Pour le « Financial Times », la préparation d’une attaque des Etats-Unis sur Pyongyang serait si complexe qu’elle rend l’hypothèse d’une entrée en guerre très improbable.
L’année qui s’achève a été marquée par une aggravation de la guerre verbale entre les Etats-Unis et la Corée du Nord . Mais avant de craindre « le feu et la fureur », pour reprendre les mots employés par Donald Trump, il faut examiner les différents préparatifs logistiques et militaires « qui devraient précéder de façon quasi certaine » une telle attaque, écrit le « Financial Times » . Le quotidien britannique s’est livré à l’exercice en interrogeant plusieurs experts, pour en arriver à la conclusion suivante : « La complexité de ces préparatifs vient nous rappeler pourquoi une attaque est improbable. »
700.000 soldats nécessaires
Il y a d’abord la question des 200.000 citoyens américains vivant en Corée du Sud, auxquels s’ajoutent les 50.000 présents au Japon. Avant d’entrer en guerre, « Washington chercherait très vraisemblablement à les évacuer, note le journal. Mais cela nécessiterait une opération logistique de grande ampleur, qui pourrait servir de détonateur à une action préventive du régime nucléaire de Kim Jon-Un. »

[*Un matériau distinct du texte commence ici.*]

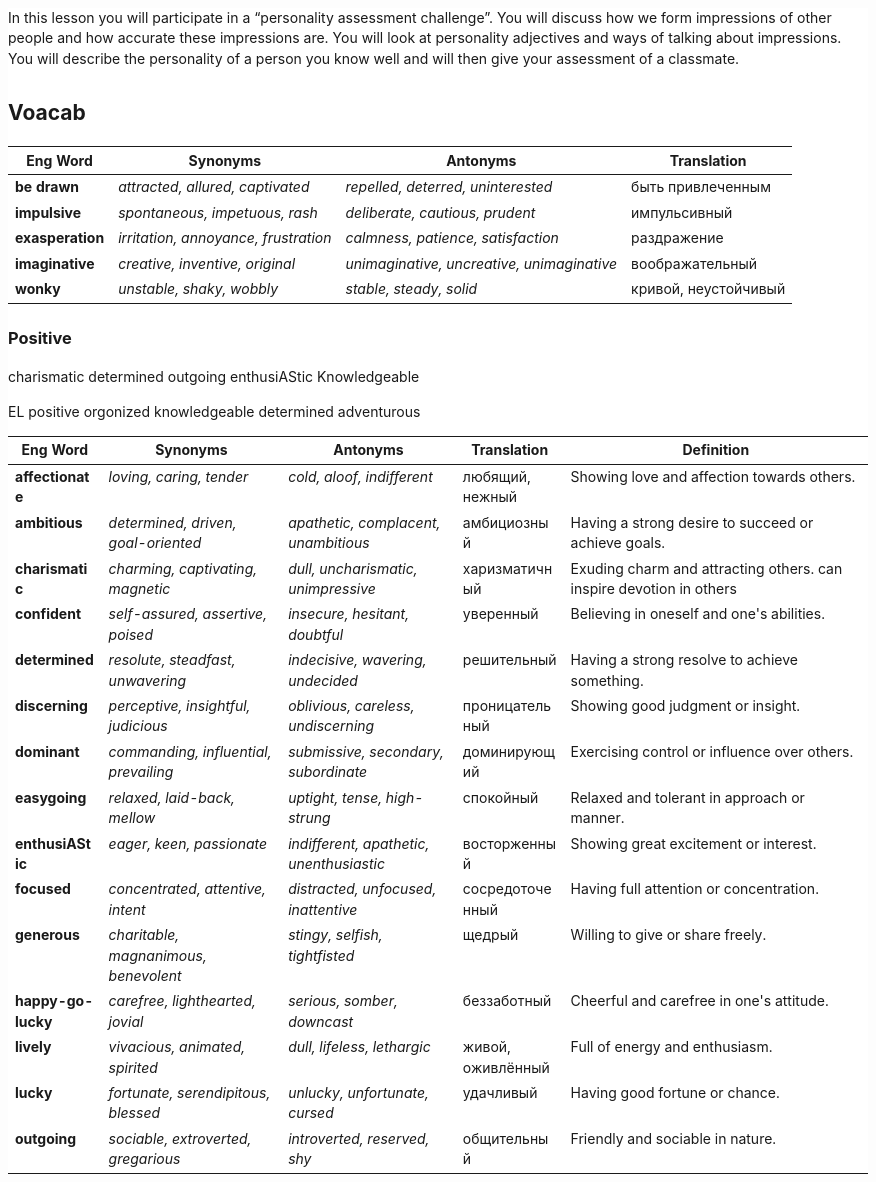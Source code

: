

In this lesson you will participate in a “personality assessment challenge”. You will discuss how we form impressions of other people and how accurate these impressions are. You will look at personality adjectives and ways of talking about impressions. You will describe the personality of a person you know well and will then give your assessment of a classmate.


## Voacab

| **Eng Word**     | **Synonyms**                         | **Antonyms**                               | **Translation**      |
| ---------------- | ------------------------------------ | ------------------------------------------ | -------------------- |
| **be drawn**     | *attracted, allured, captivated*     | *repelled, deterred, uninterested*         | быть привлеченным    |
| **impulsive**    | *spontaneous, impetuous, rash*       | *deliberate, cautious, prudent*            | импульсивный         |
| **exasperation** | *irritation, annoyance, frustration* | *calmness, patience, satisfaction*         | раздражение          |
| **imaginative**  | *creative, inventive, original*      | *unimaginative, uncreative, unimaginative* | воображательный      |
| **wonky**        | *unstable, shaky, wobbly*            | *stable, steady, solid*                    | кривой, неустойчивый |

### Positive

charismatic
determined
outgoing
enthusiAStic
Knowledgeable

EL
positive 
orgonized
knowledgeable
determined
adventurous




| **Eng Word**                     | **Synonyms**                          | **Antonyms**                             | **Translation**       | **Definition**                                                      |
| -------------------------------- | ------------------------------------- | ---------------------------------------- | --------------------- | ------------------------------------------------------------------- |
| **affectionate**                 | *loving, caring, tender*              | *cold, aloof, indifferent*               | любящий, нежный       | Showing love and affection towards others.                          |
| **ambitious**                    | *determined, driven, goal-oriented*   | *apathetic, complacent, unambitious*     | амбициозный           | Having a strong desire to succeed or achieve goals.                 |
| **charismatic**                  | *charming, captivating, magnetic*     | *dull, uncharismatic, unimpressive*      | харизматичный         | Exuding charm and attracting others. can inspire devotion in others |
| **confident**                    | *self-assured, assertive, poised*     | *insecure, hesitant, doubtful*           | уверенный             | Believing in oneself and one's abilities.                           |
| **determined**                   | *resolute, steadfast, unwavering*     | *indecisive, wavering, undecided*        | решительный           | Having a strong resolve to achieve something.                       |
| **discerning**                   | *perceptive, insightful, judicious*   | *oblivious, careless, undiscerning*      | проницательный        | Showing good judgment or insight.                                   |
| **dominant**                     | *commanding, influential, prevailing* | *submissive, secondary, subordinate*     | доминирующий          | Exercising control or influence over others.                        |
| **easygoing**                    | *relaxed, laid-back, mellow*          | *uptight, tense, high-strung*            | спокойный             | Relaxed and tolerant in approach or manner.                         |
| **enthusiAStic**                 | *eager, keen, passionate*             | *indifferent, apathetic, unenthusiastic* | восторженный          | Showing great excitement or interest.                               |
| **focused**                      | *concentrated, attentive, intent*     | *distracted, unfocused, inattentive*     | сосредоточенный       | Having full attention or concentration.                             |
| **generous**                     | *charitable, magnanimous, benevolent* | *stingy, selfish, tightfisted*           | щедрый                | Willing to give or share freely.                                    |
| **happy-go-lucky**               | *carefree, lighthearted, jovial*      | *serious, somber, downcast*              | беззаботный           | Cheerful and carefree in one's attitude.                            |
| **lively**                       | *vivacious, animated, spirited*       | *dull, lifeless, lethargic*              | живой, оживлённый     | Full of energy and enthusiasm.                                      |
| **lucky**                        | *fortunate, serendipitous, blessed*   | *unlucky, unfortunate, cursed*           | удачливый             | Having good fortune or chance.                                      |
| **outgoing**                     | *sociable, extroverted, gregarious*   | *introverted, reserved, shy*             | общительный           | Friendly and sociable in nature.                                    |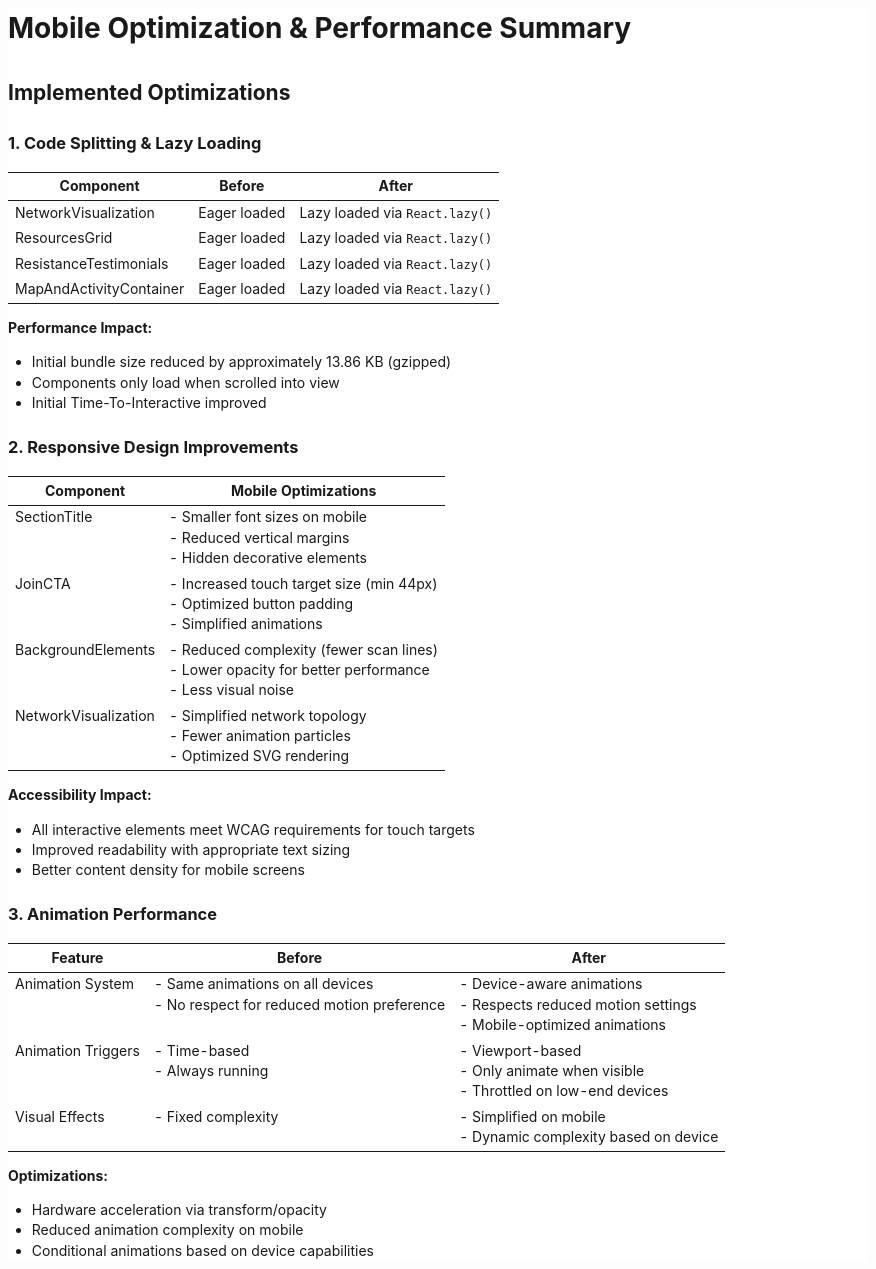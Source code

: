 # Mobile Optimization & Performance Summary

## Implemented Optimizations

### 1. Code Splitting & Lazy Loading

| Component | Before | After |
|-----------|--------|-------|
| NetworkVisualization | Eager loaded | Lazy loaded via `React.lazy()` |
| ResourcesGrid | Eager loaded | Lazy loaded via `React.lazy()` |
| ResistanceTestimonials | Eager loaded | Lazy loaded via `React.lazy()` |
| MapAndActivityContainer | Eager loaded | Lazy loaded via `React.lazy()` |

**Performance Impact:** 
- Initial bundle size reduced by approximately 13.86 KB (gzipped)
- Components only load when scrolled into view
- Initial Time-To-Interactive improved

### 2. Responsive Design Improvements

| Component | Mobile Optimizations |
|-----------|----------------------|
| SectionTitle | - Smaller font sizes on mobile<br>- Reduced vertical margins<br>- Hidden decorative elements |
| JoinCTA | - Increased touch target size (min 44px)<br>- Optimized button padding<br>- Simplified animations |
| BackgroundElements | - Reduced complexity (fewer scan lines)<br>- Lower opacity for better performance<br>- Less visual noise |
| NetworkVisualization | - Simplified network topology<br>- Fewer animation particles<br>- Optimized SVG rendering |

**Accessibility Impact:**
- All interactive elements meet WCAG requirements for touch targets
- Improved readability with appropriate text sizing
- Better content density for mobile screens

### 3. Animation Performance

| Feature | Before | After |
|---------|--------|-------|
| Animation System | - Same animations on all devices<br>- No respect for reduced motion preference | - Device-aware animations<br>- Respects reduced motion settings<br>- Mobile-optimized animations |
| Animation Triggers | - Time-based<br>- Always running | - Viewport-based<br>- Only animate when visible<br>- Throttled on low-end devices |
| Visual Effects | - Fixed complexity | - Simplified on mobile<br>- Dynamic complexity based on device |

**Optimizations:**
- Hardware acceleration via transform/opacity
- Reduced animation complexity on mobile
- Conditional animations based on device capabilities
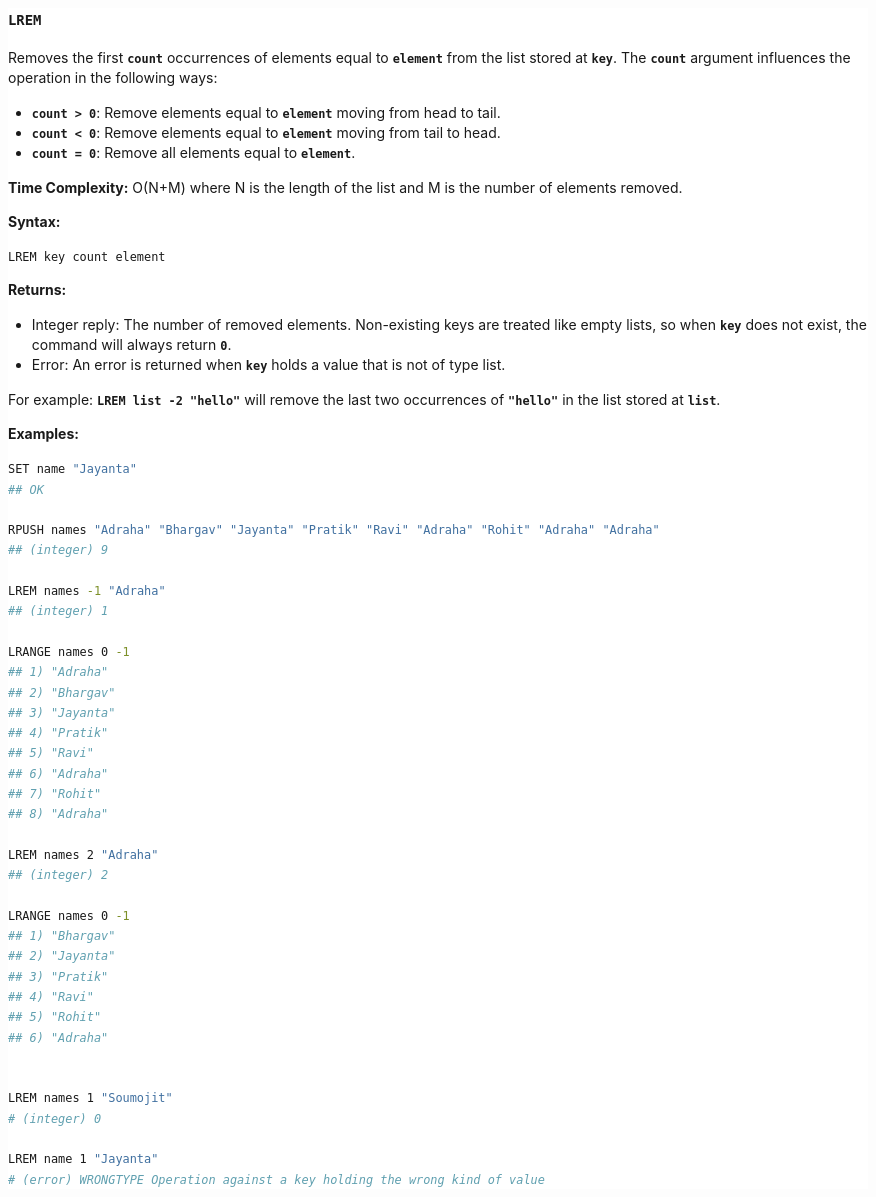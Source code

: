 
### `LREM`

Removes the first **`count`** occurrences of elements equal to **`element`** from the list stored at **`key`**. The **`count`** argument influences the operation in the following ways:

- **`count > 0`**: Remove elements equal to **`element`** moving from head to tail.
- **`count < 0`**: Remove elements equal to **`element`** moving from tail to head.
- **`count = 0`**: Remove all elements equal to **`element`**.

**Time Complexity:** O(N+M) where N is the length of the list and M is the number of elements removed.

**Syntax:**

```sh
LREM key count element
```

**Returns:**

- Integer reply: The number of removed elements. Non-existing keys are treated like empty lists, so when **`key`** does not exist, the command will always return **`0`**.
- Error: An error is returned when **`key`** holds a value that is not of type list.

For example: **`LREM list -2 "hello"`** will remove the last two occurrences of **`"hello"`** in the list stored at **`list`**.

**Examples:**

```sh
SET name "Jayanta"
## OK

RPUSH names "Adraha" "Bhargav" "Jayanta" "Pratik" "Ravi" "Adraha" "Rohit" "Adraha" "Adraha"
## (integer) 9

LREM names -1 "Adraha"
## (integer) 1

LRANGE names 0 -1
## 1) "Adraha"
## 2) "Bhargav"
## 3) "Jayanta"
## 4) "Pratik"
## 5) "Ravi"
## 6) "Adraha"
## 7) "Rohit"
## 8) "Adraha"

LREM names 2 "Adraha"
## (integer) 2

LRANGE names 0 -1
## 1) "Bhargav"
## 2) "Jayanta"
## 3) "Pratik"
## 4) "Ravi"
## 5) "Rohit"
## 6) "Adraha"


LREM names 1 "Soumojit"
# (integer) 0

LREM name 1 "Jayanta"
# (error) WRONGTYPE Operation against a key holding the wrong kind of value
```
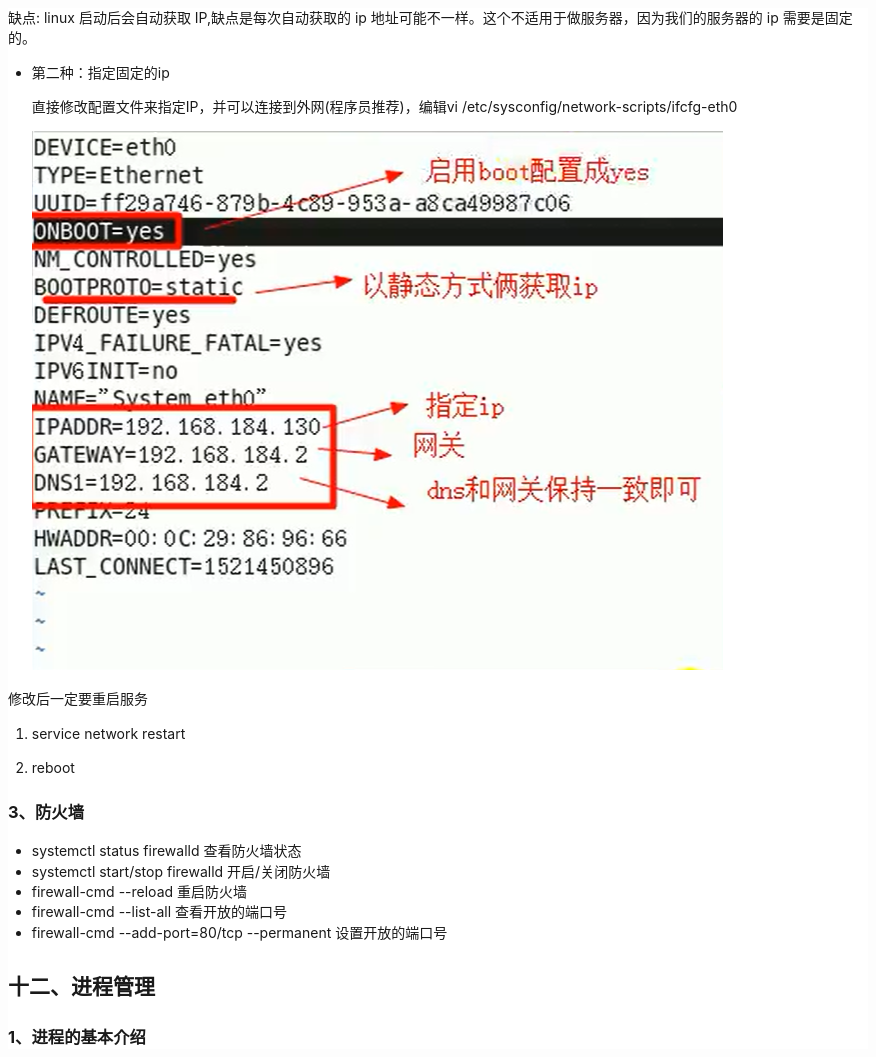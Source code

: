 缺点: linux 启动后会自动获取 IP,缺点是每次自动获取的 ip 地址可能不一样。这个不适用于做服务器，因为我们的服务器的 ip 需要是固定的。

- 第二种：指定固定的ip

  直接修改配置文件来指定IP，并可以连接到外网(程序员推荐)，编辑vi /etc/sysconfig/network-scripts/ifcfg-eth0

  ![Linux网络手动配置.png](https://github.com/Ellery-Lee/JavaNotes/blob/master/pictures/Linux%E7%BD%91%E7%BB%9C%E6%89%8B%E5%8A%A8%E9%85%8D%E7%BD%AE.png?raw=true)

修改后一定要重启服务

1) service network restart

2) reboot

### 3、防火墙

- systemctl status firewalld 查看防火墙状态
- systemctl start/stop firewalld 开启/关闭防火墙
- firewall-cmd --reload 重启防火墙
- firewall-cmd --list-all 查看开放的端口号
- firewall-cmd --add-port=80/tcp --permanent 设置开放的端口号

## 十二、进程管理

### 1、进程的基本介绍
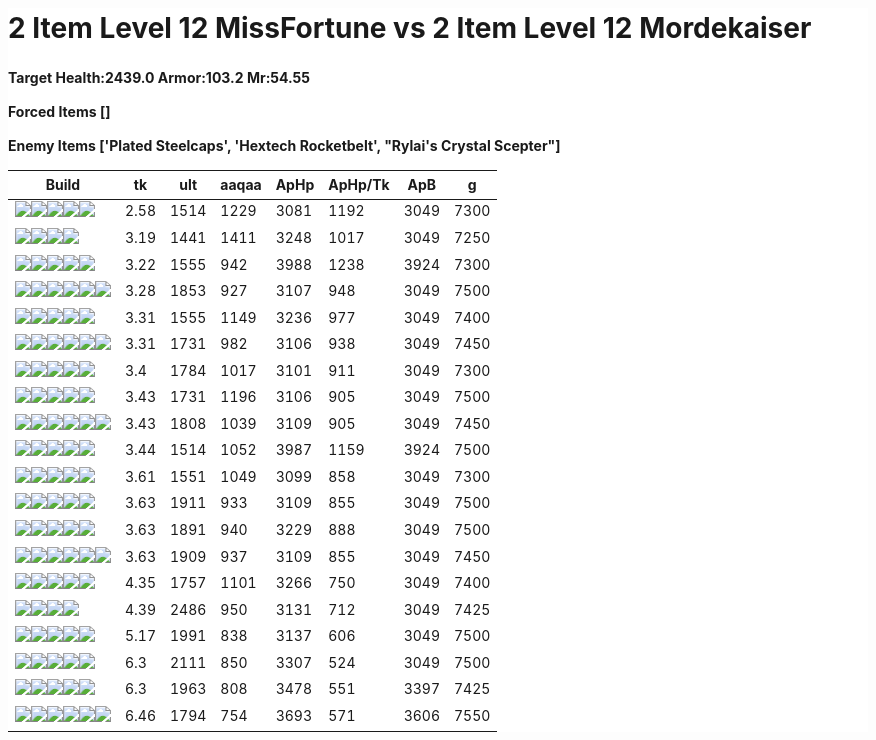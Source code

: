 























# 2 Item Level 12 MissFortune vs 2 Item Level 12 Mordekaiser

**Target Health:2439.0 Armor:103.2 Mr:54.55**


**Forced Items []**


**Enemy Items ['Plated Steelcaps', 'Hextech Rocketbelt', "Rylai's Crystal Scepter"]**




Build | tk | ult | aaqaa |ApHp | ApHp/Tk | ApB | g
-|-|-|-|-|-|-|-
![](/item/6672.png)![](/item/3124.png)![](/item/1001.png)![](/item/1055.png)![](/item/1036.png)|2.58|1514|1229|3081|1192|3049|7300
![](/item/3153.png)![](/item/3124.png)![](/item/1001.png)![](/item/1055.png)|3.19|1441|1411|3248|1017|3049|7250
![](/item/6672.png)![](/item/3091.png)![](/item/1001.png)![](/item/1055.png)![](/item/1036.png)|3.22|1555|942|3988|1238|3924|7300
![](/item/6672.png)![](/item/3006.png)![](/item/1055.png)![](/item/1038.png)![](/item/1038.png)![](/item/1036.png)|3.28|1853|927|3107|948|3049|7500
![](/item/6672.png)![](/item/3153.png)![](/item/1001.png)![](/item/1055.png)![](/item/1036.png)|3.31|1555|1149|3236|977|3049|7400
![](/item/6672.png)![](/item/3087.png)![](/item/1001.png)![](/item/1055.png)![](/item/1036.png)![](/item/1036.png)|3.31|1731|982|3106|938|3049|7450
![](/item/3124.png)![](/item/6676.png)![](/item/1001.png)![](/item/1055.png)![](/item/1036.png)|3.4|1784|1017|3101|911|3049|7300
![](/item/6672.png)![](/item/6671.png)![](/item/1001.png)![](/item/1055.png)![](/item/1036.png)|3.43|1731|1196|3106|905|3049|7500
![](/item/6672.png)![](/item/3095.png)![](/item/1001.png)![](/item/1055.png)![](/item/1036.png)![](/item/1036.png)|3.43|1808|1039|3109|905|3049|7450
![](/item/3124.png)![](/item/3091.png)![](/item/1001.png)![](/item/1055.png)![](/item/1036.png)|3.44|1514|1052|3987|1159|3924|7500
![](/item/3124.png)![](/item/3087.png)![](/item/1001.png)![](/item/1055.png)![](/item/1036.png)|3.61|1551|1049|3099|858|3049|7300
![](/item/6672.png)![](/item/6675.png)![](/item/1001.png)![](/item/1055.png)![](/item/1036.png)|3.63|1911|933|3109|855|3049|7500
![](/item/6672.png)![](/item/3074.png)![](/item/1001.png)![](/item/1055.png)![](/item/1036.png)|3.63|1891|940|3229|888|3049|7500
![](/item/6672.png)![](/item/6696.png)![](/item/1001.png)![](/item/1055.png)![](/item/1036.png)![](/item/1036.png)|3.63|1909|937|3109|855|3049|7450
![](/item/3153.png)![](/item/6696.png)![](/item/1001.png)![](/item/1055.png)![](/item/1036.png)|4.35|1757|1101|3266|750|3049|7400
![](/item/3142.png)![](/item/6696.png)![](/item/1055.png)![](/item/1037.png)|4.39|2486|950|3131|712|3049|7425
![](/item/6696.png)![](/item/6675.png)![](/item/1001.png)![](/item/1055.png)![](/item/1036.png)|5.17|1991|838|3137|606|3049|7500
![](/item/3074.png)![](/item/6696.png)![](/item/1001.png)![](/item/1055.png)![](/item/1036.png)|6.3|2111|850|3307|524|3049|7500
![](/item/6696.png)![](/item/6609.png)![](/item/1001.png)![](/item/1055.png)![](/item/1037.png)|6.3|1963|808|3478|551|3397|7425
![](/item/6696.png)![](/item/3071.png)![](/item/1001.png)![](/item/1055.png)![](/item/1036.png)![](/item/1036.png)|6.46|1794|754|3693|571|3606|7550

Dennis Blair, ancien responsable des forces armées américaines dans le Pacifique, pointe d’autres défis : le transport des troupes et du matériel nécessaire à une attaque, le rappel de réservistes, la mise à l’abri des civils… Bref, « toutes les actions à mettre en oeuvre si vous pensez qu’un conflit sérieux est possible. » Kim Yeol-soo, de l’Institut coréen des affaires militaires, estime qu’une attaque nécessiterait près de 700.000 soldats américains, 160 navires, 1.600 avions et 2,7 millions de réservistes sud-coréens.
L’impasse nucléaire
Dernière difficulté : même si les Etats-Unis savaient précisément où est caché l’arsenal nucléaire nord-coréen , le seul moyen de le détruire sans préparatifs visibles serait d’utiliser l’arme atomique en premier – une hypothèse que M. Blair juge « inconcevable ». Ce serait comme ouvrir la boîte de Pandore, poursuit-il, et cela ferait des Etats-Unis la première puissance de l’histoire à utiliser l’arme nucléaire à des fins coercitives depuis Hiroshima et Nagasaki. ».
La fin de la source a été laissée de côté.